======== LISTED RECORDS ========

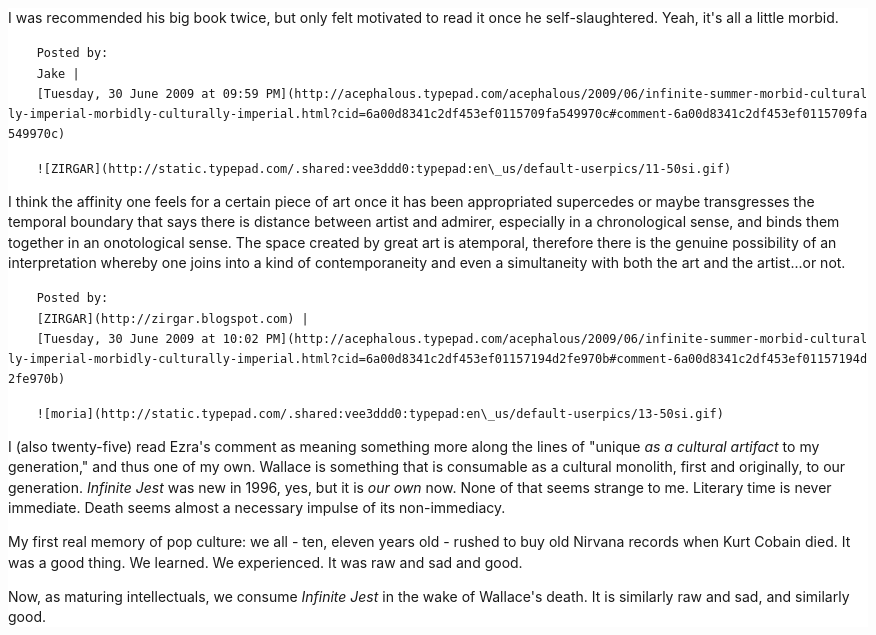 
		

I was recommended his big book twice, but only felt motivated to read it once he self-slaughtered. Yeah, it's all a little morbid. 

	

		Posted by:
		Jake |
		[Tuesday, 30 June 2009 at 09:59 PM](http://acephalous.typepad.com/acephalous/2009/06/infinite-summer-morbid-culturally-imperial-morbidly-culturally-imperial.html?cid=6a00d8341c2df453ef0115709fa549970c#comment-6a00d8341c2df453ef0115709fa549970c)

[]()

	

		![ZIRGAR](http://static.typepad.com/.shared:vee3ddd0:typepad:en\_us/default-userpics/11-50si.gif)
	

	

		

I think the affinity one feels for a certain piece of art once it has been appropriated supercedes or maybe transgresses the temporal boundary that says there is distance between artist and admirer, especially in a chronological sense, and binds them together in an onotological sense. The space created by great art is atemporal, therefore there is the genuine possibility of an interpretation whereby one joins into a kind of contemporaneity and even a simultaneity with both the art and the artist...or not.

	

		Posted by:
		[ZIRGAR](http://zirgar.blogspot.com) |
		[Tuesday, 30 June 2009 at 10:02 PM](http://acephalous.typepad.com/acephalous/2009/06/infinite-summer-morbid-culturally-imperial-morbidly-culturally-imperial.html?cid=6a00d8341c2df453ef01157194d2fe970b#comment-6a00d8341c2df453ef01157194d2fe970b)

[]()

	

		![moria](http://static.typepad.com/.shared:vee3ddd0:typepad:en\_us/default-userpics/13-50si.gif)
	

	

		

I (also twenty-five) read Ezra's comment as meaning something more along the lines of "unique _as a cultural artifact_ to my generation," and thus one of my own. Wallace is something that is consumable as a cultural monolith, first and originally, to our generation. _Infinite Jest_ was new in 1996, yes, but it is _our own_ now. None of that seems strange to me. Literary time is never immediate. Death seems almost a necessary impulse of its non-immediacy. 

My first real memory of pop culture: we all - ten, eleven years old - rushed to buy old Nirvana records when Kurt Cobain died. It was a good thing. We learned. We experienced. It was raw and sad and good. 

Now, as maturing intellectuals, we consume _Infinite Jest_ in the wake of Wallace's death. It is similarly raw and sad, and similarly good.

========

- [TASK BRIEF]:
All records above need to be returned exactly. Omit the pictures.

- [EXERCISE OUTPUT]:
I was recommended his big book twice, but only felt motivated to read it once he self-slaughtered. Yeah, it's all a little morbid. 

	

		Posted by:
		Jake |
		[Tuesday, 30 June 2009 at 09:59 PM](http://acephalous.typepad.com/acephalous/2009/06/infinite-summer-morbid-culturally-imperial-morbidly-culturally-imperial.html?cid=6a00d8341c2df453ef0115709fa549970c#comment-6a00d8341c2df453ef0115709fa549970c)

[]()

	

		![ZIRGAR](http://static.typepad.com/.shared:vee3ddd0:typepad:en\_us/default-userpics/11-50si.gif)
	

	

		

I think the affinity one feels for a certain piece of art once it has been appropriated supercedes or maybe transgresses the temporal boundary that says there is distance between artist and admirer, especially in a chronological sense, and binds them together in an onotological sense. The space created by great art is atemporal, therefore there is the genuine possibility of an interpretation whereby one joins into a kind of contemporaneity and even a simultaneity with both the art and the artist...or not.

	

		Posted by:
		[ZIRGAR](http://zirgar.blogspot.com) |
		[Tuesday, 30 June 2009 at 10:02 PM](http://acephalous.typepad.com/acephalous/2009/06/infinite-summer-morbid-culturally-imperial-morbidly-culturally-imperial.html?cid=6a00d8341c2df453ef01157194d2fe970b#comment-6a00d8341c2df453ef01157194d2fe970b)

[]()

	

		![moria](http://static.typepad.com/.shared:vee3ddd0:typepad:en\_us/default-userpics/13-50si.gif)
	

	

		

I (also twenty-five) read Ezra's comment as meaning something more along the lines of "unique _as a cultural artifact_ to my generation," and thus one of my own. Wallace is something that is consumable as a cultural monolith, first and originally, to our generation. _Infinite Jest_ was new in 1996, yes, but it is _our own_ now. None of that seems strange to me. Literary time is never immediate. Death seems almost a necessary impulse of its non-immediacy. 

My first real memory of pop culture: we all - ten, eleven years old - rushed to buy old Nirvana records when Kurt Cobain died. It was a good thing. We learned. We experienced. It was raw and sad and good. 

Now, as maturing intellectuals, we consume _Infinite Jest_ in the wake of Wallace's death. It is similarly raw and sad, and similarly good.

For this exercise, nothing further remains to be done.